Records shown —
^^^^^^^^^^^^^^^^

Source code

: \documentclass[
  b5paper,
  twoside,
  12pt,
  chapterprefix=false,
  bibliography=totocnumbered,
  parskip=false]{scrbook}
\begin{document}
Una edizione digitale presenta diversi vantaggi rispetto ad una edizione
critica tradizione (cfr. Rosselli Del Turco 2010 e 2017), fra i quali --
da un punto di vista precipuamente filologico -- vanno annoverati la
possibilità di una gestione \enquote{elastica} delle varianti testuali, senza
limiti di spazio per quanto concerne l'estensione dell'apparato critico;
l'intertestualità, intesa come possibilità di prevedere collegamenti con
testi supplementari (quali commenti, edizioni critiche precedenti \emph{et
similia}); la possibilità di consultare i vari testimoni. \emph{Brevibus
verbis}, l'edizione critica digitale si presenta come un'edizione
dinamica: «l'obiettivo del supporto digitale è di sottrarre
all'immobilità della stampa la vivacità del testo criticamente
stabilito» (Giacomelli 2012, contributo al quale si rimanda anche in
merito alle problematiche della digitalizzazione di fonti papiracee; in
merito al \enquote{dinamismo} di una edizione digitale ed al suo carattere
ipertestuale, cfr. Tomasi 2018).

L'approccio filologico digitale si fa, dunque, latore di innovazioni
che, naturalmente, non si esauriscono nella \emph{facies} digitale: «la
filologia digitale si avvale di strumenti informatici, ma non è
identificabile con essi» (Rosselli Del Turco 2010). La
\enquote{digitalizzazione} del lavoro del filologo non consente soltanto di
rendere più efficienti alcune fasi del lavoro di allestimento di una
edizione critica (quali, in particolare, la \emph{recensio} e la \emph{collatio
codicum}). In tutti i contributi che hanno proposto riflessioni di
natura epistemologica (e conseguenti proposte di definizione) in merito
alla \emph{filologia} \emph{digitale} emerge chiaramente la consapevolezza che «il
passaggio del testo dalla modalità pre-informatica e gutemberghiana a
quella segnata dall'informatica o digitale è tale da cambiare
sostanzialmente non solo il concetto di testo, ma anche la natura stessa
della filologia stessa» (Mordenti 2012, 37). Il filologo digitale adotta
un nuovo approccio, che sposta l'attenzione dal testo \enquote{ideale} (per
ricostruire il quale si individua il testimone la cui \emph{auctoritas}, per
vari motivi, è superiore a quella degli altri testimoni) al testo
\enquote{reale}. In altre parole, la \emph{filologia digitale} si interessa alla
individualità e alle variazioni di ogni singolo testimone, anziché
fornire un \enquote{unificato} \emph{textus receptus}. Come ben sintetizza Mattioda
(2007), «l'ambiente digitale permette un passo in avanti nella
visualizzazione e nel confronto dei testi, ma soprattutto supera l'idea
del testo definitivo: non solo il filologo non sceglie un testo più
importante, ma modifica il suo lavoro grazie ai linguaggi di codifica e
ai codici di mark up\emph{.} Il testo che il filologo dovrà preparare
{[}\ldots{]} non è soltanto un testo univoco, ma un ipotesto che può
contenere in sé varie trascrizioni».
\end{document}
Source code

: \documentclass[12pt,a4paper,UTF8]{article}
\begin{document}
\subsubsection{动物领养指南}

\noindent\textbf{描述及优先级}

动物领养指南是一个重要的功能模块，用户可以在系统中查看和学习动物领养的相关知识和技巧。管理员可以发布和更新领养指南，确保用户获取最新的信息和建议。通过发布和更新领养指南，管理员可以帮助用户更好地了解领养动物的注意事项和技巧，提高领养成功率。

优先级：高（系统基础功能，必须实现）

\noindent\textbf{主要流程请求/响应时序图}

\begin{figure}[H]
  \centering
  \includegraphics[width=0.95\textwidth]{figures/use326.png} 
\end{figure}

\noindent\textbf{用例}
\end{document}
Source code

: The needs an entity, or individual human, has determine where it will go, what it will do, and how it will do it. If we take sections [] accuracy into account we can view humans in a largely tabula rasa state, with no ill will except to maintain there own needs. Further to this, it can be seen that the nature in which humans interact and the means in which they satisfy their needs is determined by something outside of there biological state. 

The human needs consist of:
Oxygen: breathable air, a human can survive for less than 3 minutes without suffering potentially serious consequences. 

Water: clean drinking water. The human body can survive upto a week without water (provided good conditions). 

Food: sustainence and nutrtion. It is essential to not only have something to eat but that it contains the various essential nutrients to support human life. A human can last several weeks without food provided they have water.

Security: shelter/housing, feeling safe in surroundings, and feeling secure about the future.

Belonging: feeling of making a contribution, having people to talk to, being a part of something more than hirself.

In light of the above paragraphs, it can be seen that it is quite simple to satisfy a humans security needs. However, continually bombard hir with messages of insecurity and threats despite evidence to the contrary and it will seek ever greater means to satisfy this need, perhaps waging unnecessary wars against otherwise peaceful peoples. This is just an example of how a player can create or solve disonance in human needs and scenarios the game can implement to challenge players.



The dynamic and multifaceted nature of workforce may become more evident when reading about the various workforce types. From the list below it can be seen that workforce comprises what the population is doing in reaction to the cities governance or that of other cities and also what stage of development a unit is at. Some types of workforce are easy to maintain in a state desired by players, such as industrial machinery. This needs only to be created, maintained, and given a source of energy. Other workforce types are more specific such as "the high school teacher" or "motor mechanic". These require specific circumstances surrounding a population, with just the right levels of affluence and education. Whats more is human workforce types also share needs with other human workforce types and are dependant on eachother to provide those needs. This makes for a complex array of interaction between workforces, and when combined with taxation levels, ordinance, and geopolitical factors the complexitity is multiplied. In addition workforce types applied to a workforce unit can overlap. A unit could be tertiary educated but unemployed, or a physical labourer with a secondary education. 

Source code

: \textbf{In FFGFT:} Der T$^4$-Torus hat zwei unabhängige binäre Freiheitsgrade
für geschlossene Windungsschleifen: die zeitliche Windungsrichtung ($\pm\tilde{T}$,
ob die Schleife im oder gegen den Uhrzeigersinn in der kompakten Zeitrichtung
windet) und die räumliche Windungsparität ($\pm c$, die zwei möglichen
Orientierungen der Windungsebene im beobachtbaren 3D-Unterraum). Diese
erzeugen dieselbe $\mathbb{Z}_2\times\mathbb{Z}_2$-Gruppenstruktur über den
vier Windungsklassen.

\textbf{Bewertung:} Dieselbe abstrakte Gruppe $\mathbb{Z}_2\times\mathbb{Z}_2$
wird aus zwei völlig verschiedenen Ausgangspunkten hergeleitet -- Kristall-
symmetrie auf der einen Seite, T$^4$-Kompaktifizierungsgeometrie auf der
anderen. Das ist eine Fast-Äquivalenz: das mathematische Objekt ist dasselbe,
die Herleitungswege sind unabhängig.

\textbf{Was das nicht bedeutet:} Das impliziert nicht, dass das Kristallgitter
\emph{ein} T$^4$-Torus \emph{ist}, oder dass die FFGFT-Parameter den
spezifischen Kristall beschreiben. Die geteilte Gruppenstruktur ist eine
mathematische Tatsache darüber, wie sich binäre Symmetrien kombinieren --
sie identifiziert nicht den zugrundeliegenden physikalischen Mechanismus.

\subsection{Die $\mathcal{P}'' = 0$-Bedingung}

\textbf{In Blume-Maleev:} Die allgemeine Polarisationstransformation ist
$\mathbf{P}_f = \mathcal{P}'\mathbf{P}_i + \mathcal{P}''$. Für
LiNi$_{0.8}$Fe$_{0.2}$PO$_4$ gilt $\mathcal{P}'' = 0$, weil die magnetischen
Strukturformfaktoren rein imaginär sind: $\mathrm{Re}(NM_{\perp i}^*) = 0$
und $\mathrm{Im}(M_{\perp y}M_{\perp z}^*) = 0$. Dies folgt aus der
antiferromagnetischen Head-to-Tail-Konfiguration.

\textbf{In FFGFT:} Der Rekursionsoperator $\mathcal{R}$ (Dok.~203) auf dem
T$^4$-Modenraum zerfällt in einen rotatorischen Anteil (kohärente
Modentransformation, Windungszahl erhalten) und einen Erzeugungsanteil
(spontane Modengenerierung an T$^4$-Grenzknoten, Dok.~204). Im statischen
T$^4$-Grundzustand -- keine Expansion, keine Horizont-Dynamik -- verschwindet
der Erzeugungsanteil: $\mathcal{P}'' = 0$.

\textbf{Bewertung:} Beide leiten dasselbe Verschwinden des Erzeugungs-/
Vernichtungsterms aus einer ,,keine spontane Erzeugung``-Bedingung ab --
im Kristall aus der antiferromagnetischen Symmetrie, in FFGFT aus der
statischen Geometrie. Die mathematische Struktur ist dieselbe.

^^^^^^^^^^^^^^^^

Task — An exact, complete copy of the lines above from the one with "unabhängige binäre Freiheitsgrade" through the one with "dass das Kristallgitter" is the whole answer.

Response to the task —
: \textbf{In FFGFT:} Der T$^4$-Torus hat zwei unabhängige binäre Freiheitsgrade
für geschlossene Windungsschleifen: die zeitliche Windungsrichtung ($\pm\tilde{T}$,
ob die Schleife im oder gegen den Uhrzeigersinn in der kompakten Zeitrichtung
windet) und die räumliche Windungsparität ($\pm c$, die zwei möglichen
Orientierungen der Windungsebene im beobachtbaren 3D-Unterraum). Diese
erzeugen dieselbe $\mathbb{Z}_2\times\mathbb{Z}_2$-Gruppenstruktur über den
vier Windungsklassen.

\textbf{Bewertung:} Dieselbe abstrakte Gruppe $\mathbb{Z}_2\times\mathbb{Z}_2$
wird aus zwei völlig verschiedenen Ausgangspunkten hergeleitet -- Kristall-
symmetrie auf der einen Seite, T$^4$-Kompaktifizierungsgeometrie auf der
anderen. Das ist eine Fast-Äquivalenz: das mathematische Objekt ist dasselbe,
die Herleitungswege sind unabhängig.

\textbf{Was das nicht bedeutet:} Das impliziert nicht, dass das Kristallgitter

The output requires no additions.